WHAT IS EXPECTED: Every line of the records below from the line with "METHODOLOGY" up to and including the line with "Bots are rapidly" must be reproduced exactly, and no line outside that range.
═════ SOURCE RECORDS ═════
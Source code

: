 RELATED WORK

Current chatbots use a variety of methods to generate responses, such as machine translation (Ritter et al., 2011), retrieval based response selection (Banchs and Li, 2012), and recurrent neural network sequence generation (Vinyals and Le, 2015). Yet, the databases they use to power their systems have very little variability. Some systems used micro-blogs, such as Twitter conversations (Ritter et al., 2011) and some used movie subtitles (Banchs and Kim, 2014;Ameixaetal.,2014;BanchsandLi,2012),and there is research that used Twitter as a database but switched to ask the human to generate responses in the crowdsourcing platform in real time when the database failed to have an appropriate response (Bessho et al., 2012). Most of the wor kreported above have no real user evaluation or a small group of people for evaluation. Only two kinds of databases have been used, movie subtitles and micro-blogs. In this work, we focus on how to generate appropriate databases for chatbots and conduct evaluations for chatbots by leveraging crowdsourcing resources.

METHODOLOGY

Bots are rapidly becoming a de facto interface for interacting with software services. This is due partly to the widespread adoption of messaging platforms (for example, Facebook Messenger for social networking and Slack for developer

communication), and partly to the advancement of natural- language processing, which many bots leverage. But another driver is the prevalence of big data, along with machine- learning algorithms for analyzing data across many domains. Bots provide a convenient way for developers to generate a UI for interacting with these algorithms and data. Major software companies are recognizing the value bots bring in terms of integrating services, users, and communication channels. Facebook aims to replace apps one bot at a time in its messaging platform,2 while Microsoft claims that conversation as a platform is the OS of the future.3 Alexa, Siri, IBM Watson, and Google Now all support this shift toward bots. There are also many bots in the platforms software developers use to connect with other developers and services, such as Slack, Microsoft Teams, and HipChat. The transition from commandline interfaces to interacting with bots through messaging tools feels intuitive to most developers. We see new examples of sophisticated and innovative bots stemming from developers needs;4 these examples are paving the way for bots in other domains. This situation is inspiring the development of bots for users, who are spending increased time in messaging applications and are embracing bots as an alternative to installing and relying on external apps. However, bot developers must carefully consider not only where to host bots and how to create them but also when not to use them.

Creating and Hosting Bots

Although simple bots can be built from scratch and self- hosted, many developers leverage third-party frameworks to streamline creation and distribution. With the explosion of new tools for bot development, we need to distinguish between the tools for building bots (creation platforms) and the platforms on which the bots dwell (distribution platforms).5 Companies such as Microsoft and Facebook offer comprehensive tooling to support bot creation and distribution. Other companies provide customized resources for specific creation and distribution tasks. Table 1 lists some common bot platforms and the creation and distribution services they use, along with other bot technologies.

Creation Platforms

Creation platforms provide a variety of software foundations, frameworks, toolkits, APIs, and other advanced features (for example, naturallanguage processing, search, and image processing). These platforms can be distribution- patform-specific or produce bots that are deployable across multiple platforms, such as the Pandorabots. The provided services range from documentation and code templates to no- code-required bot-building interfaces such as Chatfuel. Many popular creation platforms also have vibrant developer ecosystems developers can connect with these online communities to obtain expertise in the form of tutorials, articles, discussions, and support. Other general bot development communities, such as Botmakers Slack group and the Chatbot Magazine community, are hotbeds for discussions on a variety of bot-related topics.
═════
PROBLEM SOLUTION:
METHODOLOGY

Bots are rapidly becoming a de facto interface for interacting with software services. This is due partly to the widespread adoption of messaging platforms (for example, Facebook Messenger for social networking and Slack for developer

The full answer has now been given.